Lord of Light won the 1968 Hugo for best novel and is one of the stranger works of the period.  One of the things that I really like about it is how much is left unsaid and undeveloped.  In this current environment of sequel after sequel, you’d expect a whole world like this to be the setting of novel after novel, but Zelazny wrote about it once and moved on.

In describing the plot you have to read between the lines quite a bit, but here’s the basic gist.  On an interplanetary colonization ship, the “Star of India”, a bunch of human colonists left Earth some unspecified time before the novel begins.  It’s probably been on the order of five hundred years, possibly longer.  When they arrived at their destination, the crew members discovered that they had developed latent psychic powers, unique to each person, and they used those powers combined with technology from the ship to subdue the various hostile alien species on the planet and achieve a foothold there.  They’ve also got the technology to grow cloned bodies and transfer their consciousness over so they don’t die of old age, although the process doesn’t work if you are already dead.

Rather than explain all this to the colonists and the descendants of their various bodies, the crew spreads the Hindu religion and claim to be various gods.  During the initial desperate fighting this is one thing, but after things calm down there is something of a schism among the “gods” or the First, as they are sometimes called.  One faction believes the time has come to abandon the charade and begin spreading advanced technology to everyone, and are known as Accelerationists.  The other faction, the Deicrats, likes things just fine as they are and since they politically maneuver themselves into running the reincarnation machines there soon aren’t any Accelerationists left.

Except Sam.

The book itself is extremely vague in these specifics and has one of the strangest structures of any book that I can recall reading.  The first couple of chapters and the last ones are the only ones that occur in the “present”.  It kicks off right in medias res and doesn’t bother to explain a whole lot, with Lord Yama, the god of death, figuring out how to rescue Sam’s spirit from the planet’s Van Allen radiation belt where it’s been trapped for a while and to stick it back into a body.  At that point Sam decides he needs to meditate for a while, and he thinks about his war with the gods and how he got into that state in the first place.  This recollection takes by far the majority of the book, and when he’s done he gets back up, we get the final battle, and then it wraps up amazingly quickly.
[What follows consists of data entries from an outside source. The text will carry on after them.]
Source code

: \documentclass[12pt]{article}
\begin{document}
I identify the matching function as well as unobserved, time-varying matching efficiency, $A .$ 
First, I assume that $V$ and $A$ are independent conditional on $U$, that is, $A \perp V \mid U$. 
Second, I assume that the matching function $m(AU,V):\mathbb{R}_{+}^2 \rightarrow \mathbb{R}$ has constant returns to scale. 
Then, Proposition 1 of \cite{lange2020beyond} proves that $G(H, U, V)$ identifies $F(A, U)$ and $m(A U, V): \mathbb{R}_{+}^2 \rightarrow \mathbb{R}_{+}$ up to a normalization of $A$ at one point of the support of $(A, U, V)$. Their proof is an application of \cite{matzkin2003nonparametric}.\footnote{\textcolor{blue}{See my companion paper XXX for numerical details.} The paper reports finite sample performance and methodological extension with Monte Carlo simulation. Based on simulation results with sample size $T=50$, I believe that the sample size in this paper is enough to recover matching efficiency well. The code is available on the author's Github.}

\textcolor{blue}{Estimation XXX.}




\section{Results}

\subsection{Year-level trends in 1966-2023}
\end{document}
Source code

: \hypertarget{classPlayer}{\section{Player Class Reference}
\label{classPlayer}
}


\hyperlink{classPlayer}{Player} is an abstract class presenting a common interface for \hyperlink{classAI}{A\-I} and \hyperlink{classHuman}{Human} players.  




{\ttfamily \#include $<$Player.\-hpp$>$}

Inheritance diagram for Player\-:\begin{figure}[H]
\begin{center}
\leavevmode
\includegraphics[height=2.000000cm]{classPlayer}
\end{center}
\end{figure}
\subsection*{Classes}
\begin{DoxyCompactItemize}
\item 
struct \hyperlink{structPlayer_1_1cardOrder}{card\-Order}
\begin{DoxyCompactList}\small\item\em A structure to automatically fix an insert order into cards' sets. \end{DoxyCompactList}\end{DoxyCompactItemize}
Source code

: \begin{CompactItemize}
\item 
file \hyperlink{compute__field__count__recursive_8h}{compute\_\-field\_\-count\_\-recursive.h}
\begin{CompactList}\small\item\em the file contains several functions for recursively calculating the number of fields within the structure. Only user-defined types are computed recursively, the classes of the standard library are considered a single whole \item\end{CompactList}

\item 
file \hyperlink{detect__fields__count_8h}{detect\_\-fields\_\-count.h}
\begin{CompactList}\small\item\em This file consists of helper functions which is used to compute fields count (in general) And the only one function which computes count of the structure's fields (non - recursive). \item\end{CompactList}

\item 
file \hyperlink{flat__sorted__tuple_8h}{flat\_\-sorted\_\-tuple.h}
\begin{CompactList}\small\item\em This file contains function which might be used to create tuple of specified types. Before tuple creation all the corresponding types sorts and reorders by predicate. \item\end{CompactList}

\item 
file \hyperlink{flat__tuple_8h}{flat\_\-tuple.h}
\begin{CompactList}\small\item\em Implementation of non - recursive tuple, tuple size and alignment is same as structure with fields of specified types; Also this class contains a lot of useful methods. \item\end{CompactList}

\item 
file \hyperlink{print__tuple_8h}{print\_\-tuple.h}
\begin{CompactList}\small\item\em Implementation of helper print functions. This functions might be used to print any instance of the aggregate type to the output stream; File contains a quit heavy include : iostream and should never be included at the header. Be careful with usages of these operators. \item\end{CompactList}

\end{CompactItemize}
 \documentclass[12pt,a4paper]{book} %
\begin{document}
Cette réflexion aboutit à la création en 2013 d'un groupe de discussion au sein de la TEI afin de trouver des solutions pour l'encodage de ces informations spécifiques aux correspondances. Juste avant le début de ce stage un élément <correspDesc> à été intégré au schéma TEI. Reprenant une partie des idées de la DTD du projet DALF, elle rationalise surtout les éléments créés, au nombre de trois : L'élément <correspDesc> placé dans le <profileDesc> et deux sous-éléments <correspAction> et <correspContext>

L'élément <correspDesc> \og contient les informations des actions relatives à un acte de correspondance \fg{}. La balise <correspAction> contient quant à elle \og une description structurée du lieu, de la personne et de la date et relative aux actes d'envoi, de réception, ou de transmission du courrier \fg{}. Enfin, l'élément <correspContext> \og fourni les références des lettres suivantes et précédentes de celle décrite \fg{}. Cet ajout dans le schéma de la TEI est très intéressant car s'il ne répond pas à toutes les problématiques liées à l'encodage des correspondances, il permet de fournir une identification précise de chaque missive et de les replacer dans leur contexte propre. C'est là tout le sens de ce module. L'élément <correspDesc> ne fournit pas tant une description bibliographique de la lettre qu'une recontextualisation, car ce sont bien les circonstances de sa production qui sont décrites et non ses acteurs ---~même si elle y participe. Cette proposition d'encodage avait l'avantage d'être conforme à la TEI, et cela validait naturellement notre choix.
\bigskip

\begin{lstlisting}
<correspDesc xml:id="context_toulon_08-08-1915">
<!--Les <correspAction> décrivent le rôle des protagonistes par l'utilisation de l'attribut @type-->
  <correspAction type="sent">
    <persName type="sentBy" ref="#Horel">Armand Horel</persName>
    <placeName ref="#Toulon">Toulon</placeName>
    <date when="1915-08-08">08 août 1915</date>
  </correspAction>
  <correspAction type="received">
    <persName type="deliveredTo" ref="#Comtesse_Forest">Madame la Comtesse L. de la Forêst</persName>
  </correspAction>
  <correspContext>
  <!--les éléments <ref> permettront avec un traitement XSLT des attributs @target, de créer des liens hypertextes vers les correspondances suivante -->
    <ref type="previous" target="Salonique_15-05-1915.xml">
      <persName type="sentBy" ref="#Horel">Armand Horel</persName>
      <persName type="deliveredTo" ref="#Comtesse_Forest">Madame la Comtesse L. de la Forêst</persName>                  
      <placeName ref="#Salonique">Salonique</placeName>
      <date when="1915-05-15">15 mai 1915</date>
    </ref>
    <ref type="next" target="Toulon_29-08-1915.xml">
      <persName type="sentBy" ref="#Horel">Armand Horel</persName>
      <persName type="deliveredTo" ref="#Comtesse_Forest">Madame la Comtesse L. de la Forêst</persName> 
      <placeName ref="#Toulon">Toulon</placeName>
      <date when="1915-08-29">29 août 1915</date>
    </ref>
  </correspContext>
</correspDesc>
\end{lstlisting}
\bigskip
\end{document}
Since the book starts toward the end of the action, as it were, you know that certain things are bound to happen and the only question is why.  For instance, we’re introduced to Yama helping Sam out, but they clearly weren’t always allies, and we get to see a couple of occasions where Yama was either sent to assassinate Sam or was helping some other gods try to kill him.  Tak wasn’t always in the body of an ape, and so on.
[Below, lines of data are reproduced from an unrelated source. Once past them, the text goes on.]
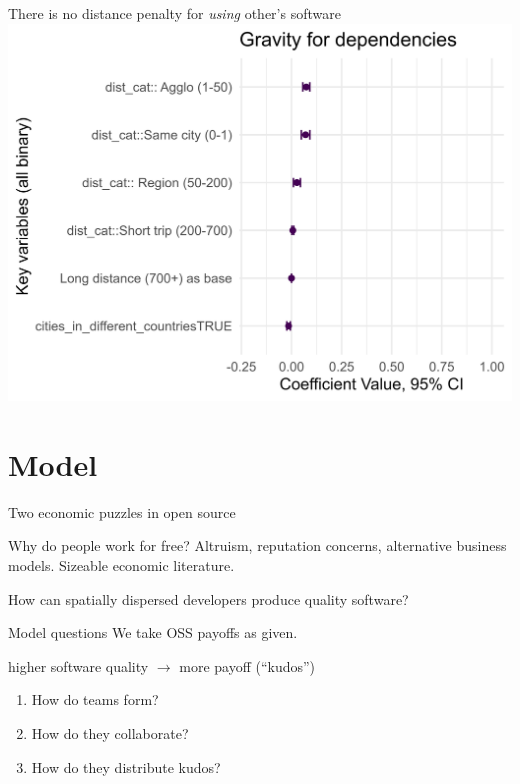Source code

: \documentclass[
  ignorenonframetext,
  aspectratio=169,
]{beamer}
\providecommand{\tightlist}{%
  \setlength{\itemsep}{0pt}\setlength{\parskip}{0pt}}
\begin{document}
\begin{frame}{There is no distance penalty for \emph{using} other's
software}
\protect\hypertarget{there-is-no-distance-penalty-for-using-others-software}{}
\includegraphics{figures/gravity_dependencies2.png}
\end{frame}

\section{Model}\label{model}

\begin{frame}{Two economic puzzles in open source}
\protect\hypertarget{two-economic-puzzles-in-open-source}{}
\begin{block}{Why do people work for free?}
\protect\hypertarget{why-do-people-work-for-free}{}
Altruism, reputation concerns, alternative business models. Sizeable
economic literature.
\end{block}

\begin{block}{How can spatially dispersed developers produce quality
software?}
\protect\hypertarget{how-can-spatially-dispersed-developers-produce-quality-software}{}
\end{block}
\end{frame}

\begin{frame}{Model questions}
\protect\hypertarget{model-questions}{}
We take OSS payoffs as given.

higher software quality \(\to\) more payoff (``kudos'')

\begin{enumerate}
\tightlist
\item
  How do teams form?
\item
  How do they collaborate?
\item
  How do they distribute kudos?
\end{enumerate}
\end{frame}
\end{document}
Sam’s revolt against the gods takes place over centuries and is a bizarrely interesting struggle.  He’s got some supernormal powers of his own, which helps, but primarily he has his strong will and sense of moral righteousness.  I like characters like this, although he is pretty terrifying as well.  Early on he commits to doing whatever is necessary to break the reign of the gods, and keeps his word to do it, even when he could quit, even when he might die.  If he has to kill, he'll do it, and if he has to make a pact with the aliens he previously trapped, he'll do it, and if he has to deal with the gods themselves, he'll do even that.
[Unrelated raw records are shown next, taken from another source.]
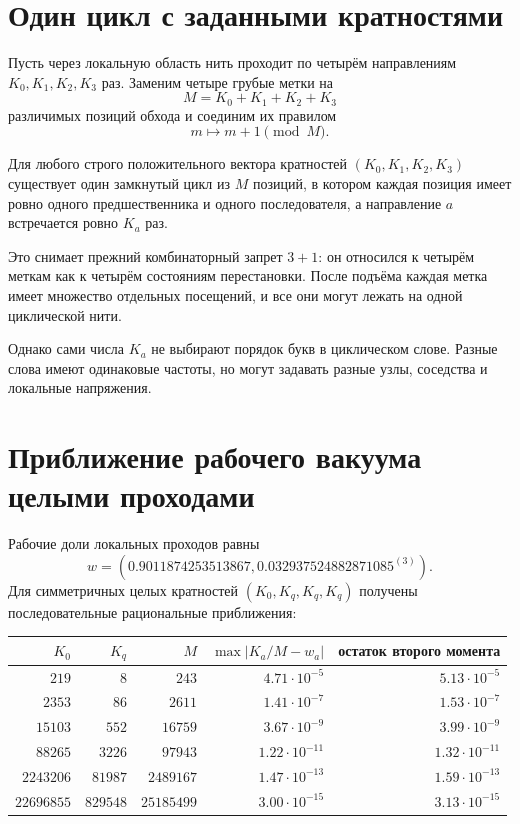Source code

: \section{Один цикл с заданными кратностями}

Пусть через локальную область нить проходит по четырём направлениям
$K_0,K_1,K_2,K_3$ раз. Заменим четыре грубые метки на
\begin{equation}
 M=K_0+K_1+K_2+K_3
\end{equation}
различимых позиций обхода и соединим их правилом
\begin{equation}
 m\longmapsto m+1\pmod M.
\end{equation}

\begin{theorem}
Для любого строго положительного вектора кратностей
$(K_0,K_1,K_2,K_3)$ существует один замкнутый цикл из $M$ позиций, в
котором каждая позиция имеет ровно одного предшественника и одного
последователя, а направление $a$ встречается ровно $K_a$ раз.
\end{theorem}

Это снимает прежний комбинаторный запрет $3+1$: он относился к четырём
меткам как к четырём состояниям перестановки. После подъёма каждая метка
имеет множество отдельных посещений, и все они могут лежать на одной
циклической нити.

Однако сами числа $K_a$ не выбирают порядок букв в циклическом слове.
Разные слова имеют одинаковые частоты, но могут задавать разные узлы,
соседства и локальные напряжения.

\section{Приближение рабочего вакуума целыми проходами}

Рабочие доли локальных проходов равны
\begin{equation}
 w=(0.9011874253513867,
 0.032937524882871085^{(3)}).
\end{equation}
Для симметричных целых кратностей $(K_0,K_q,K_q,K_q)$ получены
последовательные рациональные приближения:

\begin{center}
\begin{tabular}{r|r|r|r|r}
$K_0$ & $K_q$ & $M$ & $\max|K_a/M-w_a|$ & остаток второго момента\\
\hline
$219$ & $8$ & $243$ & $4.71\cdot10^{-5}$ & $5.13\cdot10^{-5}$\\
$2353$ & $86$ & $2611$ & $1.41\cdot10^{-7}$ & $1.53\cdot10^{-7}$\\
$15103$ & $552$ & $16759$ & $3.67\cdot10^{-9}$ & $3.99\cdot10^{-9}$\\
$88265$ & $3226$ & $97943$ & $1.22\cdot10^{-11}$ & $1.32\cdot10^{-11}$\\
$2243206$ & $81987$ & $2489167$ & $1.47\cdot10^{-13}$ & $1.59\cdot10^{-13}$\\
$22696855$ & $829548$ & $25185499$ & $3.00\cdot10^{-15}$ & $3.13\cdot10^{-15}$
\end{tabular}
\end{center}

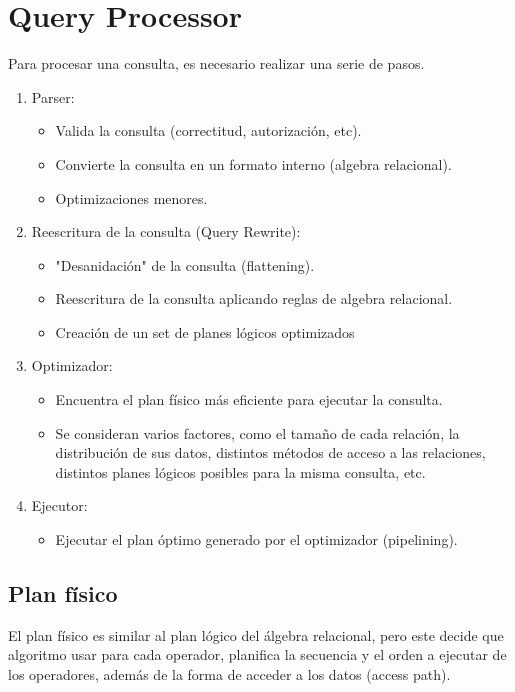 \section{Query Processor}
Para procesar una consulta, es necesario realizar una serie de pasos.
\begin{enumerate}
  \item Parser:
  \begin{itemize}
    \item Valida la consulta (correctitud, autorización, etc).
    \item Convierte la consulta en un formato interno (algebra relacional).
    \item Optimizaciones menores.
  \end{itemize}
  \item Reescritura de la consulta (Query Rewrite):
  \begin{itemize}
    \item "Desanidación" de la consulta (flattening).
    \item Reescritura de la consulta aplicando reglas de algebra relacional.
    \item Creación de un set de planes lógicos optimizados
  \end{itemize}
  \item Optimizador:
  \begin{itemize}
    \item Encuentra el plan físico más eficiente para ejecutar la consulta.
    \item Se consideran varios factores, como el tamaño de cada relación, la distribución de sus datos, distintos métodos de acceso a las relaciones, distintos planes lógicos posibles para la misma consulta, etc.
  \end{itemize}
  \item Ejecutor:
  \begin{itemize}
    \item Ejecutar el plan óptimo generado por el optimizador (pipelining).
  \end{itemize}
\end{enumerate}

\subsection{Plan físico}
El plan físico es similar al plan lógico del álgebra relacional, pero este decide que algoritmo usar para cada operador, planifica la secuencia y el orden a ejecutar de los operadores, además de la forma de acceder a los datos (access path).

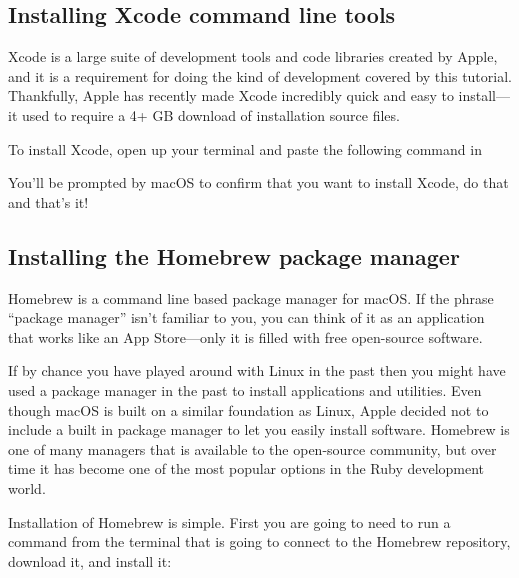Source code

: \subsection{Installing Xcode command line tools}

\label{sec:shiny_xcode}

Xcode is a large suite of development tools and code libraries created by Apple, and it is a requirement for doing the kind of development covered by this tutorial. Thankfully, Apple has recently made Xcode incredibly quick and easy to install---it used to require a 4+ GB download of installation source files.

To install Xcode, open up your terminal and paste the following command in

\begin{codelisting}
\label{code:xcode-install}
\end{codelisting}

You'll be prompted by macOS to confirm that you want to install Xcode, do that and that's it!

\subsection{Installing the Homebrew package manager}

\label{sec:homebrew}

Homebrew is a command line based package manager for macOS\@. If the phrase ``package manager'' isn't familiar to you, you can think of it as an application that works like an App Store---only it is filled with free open-source software.

If by chance you have played around with Linux in the past then you might have used a package manager in the past to install applications and utilities. Even though macOS is built on a similar foundation as Linux, Apple decided not to include a built in package manager to let you easily install software. Homebrew is one of many managers that is available to the open-source community, but over time it has become one of the most popular options in the Ruby development world.

Installation of Homebrew is simple. First you are going to need to run a command from the terminal that is going to connect to the Homebrew repository, download it, and install it:

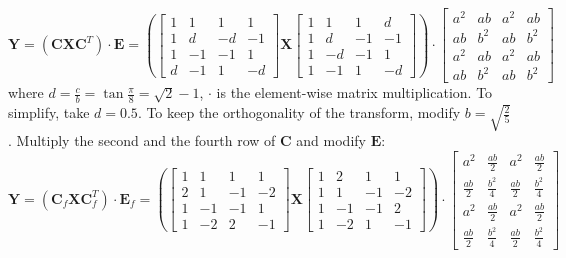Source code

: \documentclass[a4paper,12pt,twoside]{article}
\begin{document}
\begin{equation}
    \mathbf{Y}=(\mathbf{CXC}^T)\cdot\mathbf{E}=\left(\begin{bmatrix}
        1&1&1&1\\
        1&d&-d&-1\\
        1&-1&-1&1\\
        d&-1&1&-d
    \end{bmatrix}\mathbf{X}\begin{bmatrix}
        1&1&1&d\\
        1&d&-1&-1\\
        1&-d&-1&1\\
        1&-1&1&-d
    \end{bmatrix}
    \right)\cdot\begin{bmatrix}
        a^2&ab&a^2&ab\\
        ab&b^2&ab&b^2\\
        a^2&ab&a^2&ab\\
        ab&b^2&ab&b^2
    \end{bmatrix}
\end{equation}
where $d=\frac{c}{b}=\tan{\frac{\pi}{8}}=\sqrt{2}-1$, $\cdot$ is the element-wise matrix multiplication. To simplify, take $d=0.5$. To keep the orthogonality of the transform, modify $b=\sqrt{\frac{2}{5}}$. Multiply the second and the fourth row of $\mathbf{C}$ and modify $\mathbf{E}$:
\begin{equation}
    \mathbf{Y}=(\mathbf{C}_f\mathbf{XC}_f^T)\cdot\mathbf{E}_f=\left(\begin{bmatrix}
        1&1&1&1\\
        2&1&-1&-2\\
        1&-1&-1&1\\
        1&-2&2&-1
    \end{bmatrix}\mathbf{X}\begin{bmatrix}
        1&2&1&1\\
        1&1&-1&-2\\
        1&-1&-1&2\\
        1&-2&1&-1
    \end{bmatrix}
    \right)\cdot\begin{bmatrix}
        a^2&\frac{ab}{2}&a^2&\frac{ab}{2}\\
        \frac{ab}{2}&\frac{b^2}{4}&\frac{ab}{2}&\frac{b^2}{4}\\
        a^2&\frac{ab}{2}&a^2&\frac{ab}{2}\\
        \frac{ab}{2}&\frac{b^2}{4}&\frac{ab}{2}&\frac{b^2}{4}
    \end{bmatrix}
\end{equation}
\end{document}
In some ways this is a pretty ahead of its time book, but in other ways it does jar a little bit.  Unusually for the time period, it’s got some strong female characters, some of which are helpful to Sam, and some of which are actually primary antagonists.  Its portrayal of same-sex attraction is pretty unfortunate, though.  It was the 60s, and the typical portrayal in SF was characters like the depraved Baron Harkonnen at the time, so even that isn’t as bad as it could be (although the suggestion that lesbians would really prefer to incarnate in musclebound male bodies is pretty silly to a modern reader).

This is also a book that rewards re-reading, since so much of it is in flashbacks and reminiscences.  The first time I read it I was enthralled, and on each subsequent reading I’ve picked up on something that I’d missed previously, and it will probably still be part of the SF canon after many of its contemporaries are not.